25 agosto 2005

Falaí, irmão!

Beleza? Eu tô bem, graças a Deus. Huahauahahahahahaaha.
Na boa, se eu viesse de outro planeta e me contassem o quanto o ser humano é estúpido eu não acreditaria... Só vendo pra crer mesmo.
Você não imagina no que eles são capazes de acreditar por aqui. Vou gastar o meu belo francês agora, hein? Insinue uma lágrima nos olhos enquanto simula um queixo trêmulo ao contar a desoladora história do acidente de papai e mamãe (a propósito, como vão os velhos?), e os trouxas fazem o que você quiser, é inacreditável.
Isso porque ainda não te contei do novo e saboroso ingrediente que adicionei à minha lastimosa saga.
Chega de falar bonitinho, puta coisa de boiola...
Voltando. É, meu caro, teu irmão se surpreende com a própria sagacidade... Imagine só que disse que vinha daquela outra terra maldita porque haviam me chamado negro. Deus do céu! Quantos neurônios são precisos pra enxergar que é justamente isso que sou! Se não carregassem essa cegueira causada pela culpa transmitida, acho eu, em cada gestação de um novo branco, perceberiam a estupidez da coisa toda. Que nada, basta dizer o óbvio: me chamaram negro! Ganha de todas: pederasta, matricida, corno, estuprador, retardado...
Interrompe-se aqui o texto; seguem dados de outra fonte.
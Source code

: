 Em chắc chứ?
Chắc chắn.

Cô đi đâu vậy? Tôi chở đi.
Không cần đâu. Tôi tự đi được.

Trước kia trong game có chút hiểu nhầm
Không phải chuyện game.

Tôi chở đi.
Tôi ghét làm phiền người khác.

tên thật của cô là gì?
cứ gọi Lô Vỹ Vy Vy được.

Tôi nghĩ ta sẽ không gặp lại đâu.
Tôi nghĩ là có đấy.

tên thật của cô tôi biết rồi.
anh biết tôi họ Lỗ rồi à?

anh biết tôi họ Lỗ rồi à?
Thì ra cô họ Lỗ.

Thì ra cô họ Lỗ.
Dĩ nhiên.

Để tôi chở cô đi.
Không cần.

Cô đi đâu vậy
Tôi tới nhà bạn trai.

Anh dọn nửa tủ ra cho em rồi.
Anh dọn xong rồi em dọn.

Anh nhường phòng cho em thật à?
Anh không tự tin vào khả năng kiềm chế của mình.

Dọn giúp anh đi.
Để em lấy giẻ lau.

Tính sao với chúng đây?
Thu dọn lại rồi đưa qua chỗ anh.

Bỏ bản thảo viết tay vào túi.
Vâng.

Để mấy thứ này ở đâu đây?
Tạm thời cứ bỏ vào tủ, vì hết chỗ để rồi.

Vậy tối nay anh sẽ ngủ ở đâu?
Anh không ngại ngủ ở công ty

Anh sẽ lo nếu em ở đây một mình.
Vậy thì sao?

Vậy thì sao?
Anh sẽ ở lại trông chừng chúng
Quando ouviram essa, o povo daqui logo me instalou em um lugar com outros “desabrigados”. Sou foda, vai? A molecada dessa pocilga é bacana, a gente joga bola e tal... O azar deles, acredito eu, foi não terem criatividade (não me chame de diabólico!) e talento pra comover essa gente cretina do jeito certo. Os pobres estão aqui há sabe-se lá quanto tempo e ninguém move uma palha pra fazer alguma coisa, enquanto no meu caso, saca só, já tão até entrando em contato com a embaixada de Camarões!
Calma, calma, tranqüilo, tranqüilo, eles jamais vão saber que eu sou é do Senegal. O problema dessa gente é achar que africano é tudo a mesma coisa: faminto, digno só de pena, inculto, e por tudo isso, acima de qualquer suspeita. Pecam por se achar demais, se acham demais... Sempre vão se achar mais afortunados do que a gente. Que paguem o preço, oras. Mas, você deve tá se perguntando, eles não questionam a “perda” dos documentos? Acreditam mesmo que me assaltaram e levaram meu passaporte? Assaltar alguém como eu? Pois é... Acreditam.
Bom, mas de qualquer maneira, escrevo mais pra avisar que logo mais tô saindo fora. Não é que me apareceu uma tia com idéia de me adotar? Chega a ser ridículo, né? Num país com tanta criança de rua, os caras até pra adotar preferem um gringo... Santa (e providencial, diga-se de passagem) cegueira...
Enfim, assim que a poeira baixar por aí, vou encontrar vocês. Peça desculpas ao pai e à mãe, diga que sinto muito a pressão que a polícia tá fazendo, mas que continua valendo muito a pena ter matado aquela puta.